From the entries below, copy every line holding the word "against".

+++

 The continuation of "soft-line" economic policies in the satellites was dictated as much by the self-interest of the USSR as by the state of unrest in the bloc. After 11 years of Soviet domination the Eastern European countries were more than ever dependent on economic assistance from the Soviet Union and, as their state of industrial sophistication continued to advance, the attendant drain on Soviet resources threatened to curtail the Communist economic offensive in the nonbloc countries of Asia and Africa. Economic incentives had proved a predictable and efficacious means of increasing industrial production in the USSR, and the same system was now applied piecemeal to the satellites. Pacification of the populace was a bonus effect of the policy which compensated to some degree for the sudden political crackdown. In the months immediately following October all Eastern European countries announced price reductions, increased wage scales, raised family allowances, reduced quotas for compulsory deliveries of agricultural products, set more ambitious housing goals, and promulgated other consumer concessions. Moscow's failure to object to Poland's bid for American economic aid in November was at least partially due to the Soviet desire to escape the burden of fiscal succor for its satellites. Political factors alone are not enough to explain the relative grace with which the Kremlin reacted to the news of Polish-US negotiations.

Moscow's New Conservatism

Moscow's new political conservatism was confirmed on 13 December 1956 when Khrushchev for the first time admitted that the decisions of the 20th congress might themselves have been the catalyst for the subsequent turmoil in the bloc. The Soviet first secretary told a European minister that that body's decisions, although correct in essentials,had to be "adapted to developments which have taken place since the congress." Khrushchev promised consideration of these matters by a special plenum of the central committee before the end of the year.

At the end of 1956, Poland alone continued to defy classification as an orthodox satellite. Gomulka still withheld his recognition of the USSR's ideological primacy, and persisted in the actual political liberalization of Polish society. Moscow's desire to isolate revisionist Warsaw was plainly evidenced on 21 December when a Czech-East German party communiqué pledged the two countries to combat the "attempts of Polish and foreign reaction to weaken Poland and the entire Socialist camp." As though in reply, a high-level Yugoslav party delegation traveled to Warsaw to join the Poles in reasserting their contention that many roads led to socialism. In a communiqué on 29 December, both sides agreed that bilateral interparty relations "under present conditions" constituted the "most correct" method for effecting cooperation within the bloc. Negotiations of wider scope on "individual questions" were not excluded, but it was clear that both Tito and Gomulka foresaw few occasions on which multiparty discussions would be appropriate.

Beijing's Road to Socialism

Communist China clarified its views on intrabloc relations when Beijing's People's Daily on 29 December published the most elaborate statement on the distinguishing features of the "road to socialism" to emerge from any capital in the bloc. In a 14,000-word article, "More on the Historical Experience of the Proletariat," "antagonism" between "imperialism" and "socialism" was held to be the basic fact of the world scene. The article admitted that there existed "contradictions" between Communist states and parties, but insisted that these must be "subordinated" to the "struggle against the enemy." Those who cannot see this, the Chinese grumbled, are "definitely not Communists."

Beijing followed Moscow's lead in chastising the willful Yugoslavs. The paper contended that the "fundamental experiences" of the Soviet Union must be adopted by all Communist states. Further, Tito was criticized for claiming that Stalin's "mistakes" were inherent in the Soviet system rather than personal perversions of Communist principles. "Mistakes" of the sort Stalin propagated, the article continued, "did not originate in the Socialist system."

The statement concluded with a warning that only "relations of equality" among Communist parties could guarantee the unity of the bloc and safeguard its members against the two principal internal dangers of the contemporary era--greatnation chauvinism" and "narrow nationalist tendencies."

+++

§ Exercise solution:
Communist China clarified its views on intrabloc relations when Beijing's People's Daily on 29 December published the most elaborate statement on the distinguishing features of the "road to socialism" to emerge from any capital in the bloc. In a 14,000-word article, "More on the Historical Experience of the Proletariat," "antagonism" between "imperialism" and "socialism" was held to be the basic fact of the world scene. The article admitted that there existed "contradictions" between Communist states and parties, but insisted that these must be "subordinated" to the "struggle against the enemy." Those who cannot see this, the Chinese grumbled, are "definitely not Communists."
The statement concluded with a warning that only "relations of equality" among Communist parties could guarantee the unity of the bloc and safeguard its members against the two principal internal dangers of the contemporary era--greatnation chauvinism" and "narrow nationalist tendencies."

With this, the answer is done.